[Data records]
* * *

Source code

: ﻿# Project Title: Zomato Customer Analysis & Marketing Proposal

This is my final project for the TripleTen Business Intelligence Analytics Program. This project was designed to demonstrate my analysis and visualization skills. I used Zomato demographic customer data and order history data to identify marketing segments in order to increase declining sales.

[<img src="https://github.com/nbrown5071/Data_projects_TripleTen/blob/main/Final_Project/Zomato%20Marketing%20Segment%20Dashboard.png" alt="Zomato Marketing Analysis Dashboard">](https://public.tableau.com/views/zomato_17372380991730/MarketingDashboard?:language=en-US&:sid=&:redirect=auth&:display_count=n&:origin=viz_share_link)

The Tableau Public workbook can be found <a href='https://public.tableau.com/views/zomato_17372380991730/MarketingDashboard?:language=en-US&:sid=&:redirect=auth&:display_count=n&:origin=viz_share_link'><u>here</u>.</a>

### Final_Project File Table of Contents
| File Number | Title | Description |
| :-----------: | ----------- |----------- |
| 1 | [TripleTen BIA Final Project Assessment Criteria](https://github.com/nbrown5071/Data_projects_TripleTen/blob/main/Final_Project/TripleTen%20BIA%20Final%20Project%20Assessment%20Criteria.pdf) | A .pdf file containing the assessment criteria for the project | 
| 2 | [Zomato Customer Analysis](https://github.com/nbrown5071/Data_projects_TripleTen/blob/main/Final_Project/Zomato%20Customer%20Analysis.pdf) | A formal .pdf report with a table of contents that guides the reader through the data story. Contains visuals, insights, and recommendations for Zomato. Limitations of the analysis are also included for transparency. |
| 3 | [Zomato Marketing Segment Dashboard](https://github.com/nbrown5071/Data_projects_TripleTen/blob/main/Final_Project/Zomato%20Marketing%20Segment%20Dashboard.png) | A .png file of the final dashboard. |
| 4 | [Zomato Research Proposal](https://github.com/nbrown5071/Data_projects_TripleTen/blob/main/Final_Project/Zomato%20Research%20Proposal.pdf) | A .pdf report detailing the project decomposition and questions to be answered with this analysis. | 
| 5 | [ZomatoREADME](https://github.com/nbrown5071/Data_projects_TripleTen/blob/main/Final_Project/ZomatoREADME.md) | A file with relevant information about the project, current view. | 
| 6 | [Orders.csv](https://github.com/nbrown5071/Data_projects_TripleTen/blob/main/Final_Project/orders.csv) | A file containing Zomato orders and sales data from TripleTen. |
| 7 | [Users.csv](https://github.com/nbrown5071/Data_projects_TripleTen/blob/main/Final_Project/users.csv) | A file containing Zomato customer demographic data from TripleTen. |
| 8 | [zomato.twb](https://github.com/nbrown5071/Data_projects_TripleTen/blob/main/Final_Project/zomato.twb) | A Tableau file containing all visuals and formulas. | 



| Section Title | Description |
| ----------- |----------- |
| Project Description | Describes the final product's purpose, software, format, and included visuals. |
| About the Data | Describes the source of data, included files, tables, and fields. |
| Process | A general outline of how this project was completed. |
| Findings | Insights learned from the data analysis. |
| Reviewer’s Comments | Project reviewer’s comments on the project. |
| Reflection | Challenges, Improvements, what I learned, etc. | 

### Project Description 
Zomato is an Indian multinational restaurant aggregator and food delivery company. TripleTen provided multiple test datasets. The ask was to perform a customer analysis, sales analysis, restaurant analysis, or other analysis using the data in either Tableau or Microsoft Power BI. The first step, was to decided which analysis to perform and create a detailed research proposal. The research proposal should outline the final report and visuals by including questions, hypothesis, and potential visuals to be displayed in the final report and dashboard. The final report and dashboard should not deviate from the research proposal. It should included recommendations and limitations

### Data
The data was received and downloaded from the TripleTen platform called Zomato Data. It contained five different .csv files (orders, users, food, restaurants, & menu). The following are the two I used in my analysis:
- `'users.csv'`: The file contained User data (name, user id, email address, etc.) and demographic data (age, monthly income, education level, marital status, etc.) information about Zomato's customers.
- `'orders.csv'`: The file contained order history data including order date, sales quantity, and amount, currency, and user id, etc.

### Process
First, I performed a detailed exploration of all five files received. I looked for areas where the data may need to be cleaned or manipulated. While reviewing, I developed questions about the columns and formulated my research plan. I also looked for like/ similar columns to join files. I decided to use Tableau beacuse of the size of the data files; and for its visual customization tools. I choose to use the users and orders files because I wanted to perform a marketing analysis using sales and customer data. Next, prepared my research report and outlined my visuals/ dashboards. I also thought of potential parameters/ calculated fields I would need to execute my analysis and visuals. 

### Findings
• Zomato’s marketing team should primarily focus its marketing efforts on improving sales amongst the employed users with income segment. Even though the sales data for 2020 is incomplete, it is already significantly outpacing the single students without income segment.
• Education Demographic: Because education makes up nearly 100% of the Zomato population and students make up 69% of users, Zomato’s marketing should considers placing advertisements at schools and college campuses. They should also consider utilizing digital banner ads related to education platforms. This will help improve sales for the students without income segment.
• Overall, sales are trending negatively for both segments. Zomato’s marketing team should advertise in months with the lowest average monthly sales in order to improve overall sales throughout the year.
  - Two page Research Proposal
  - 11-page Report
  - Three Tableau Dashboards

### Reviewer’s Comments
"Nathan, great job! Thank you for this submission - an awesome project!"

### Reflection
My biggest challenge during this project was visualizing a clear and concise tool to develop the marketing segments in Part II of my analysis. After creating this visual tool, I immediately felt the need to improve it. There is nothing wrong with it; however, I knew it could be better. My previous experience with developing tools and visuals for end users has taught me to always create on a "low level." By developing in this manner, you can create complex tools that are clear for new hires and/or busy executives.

* * *

#### Exercise
Check the data line by line and report how many lines contain "page" as a word or string, giving nothing besides the number.

#### Result below
2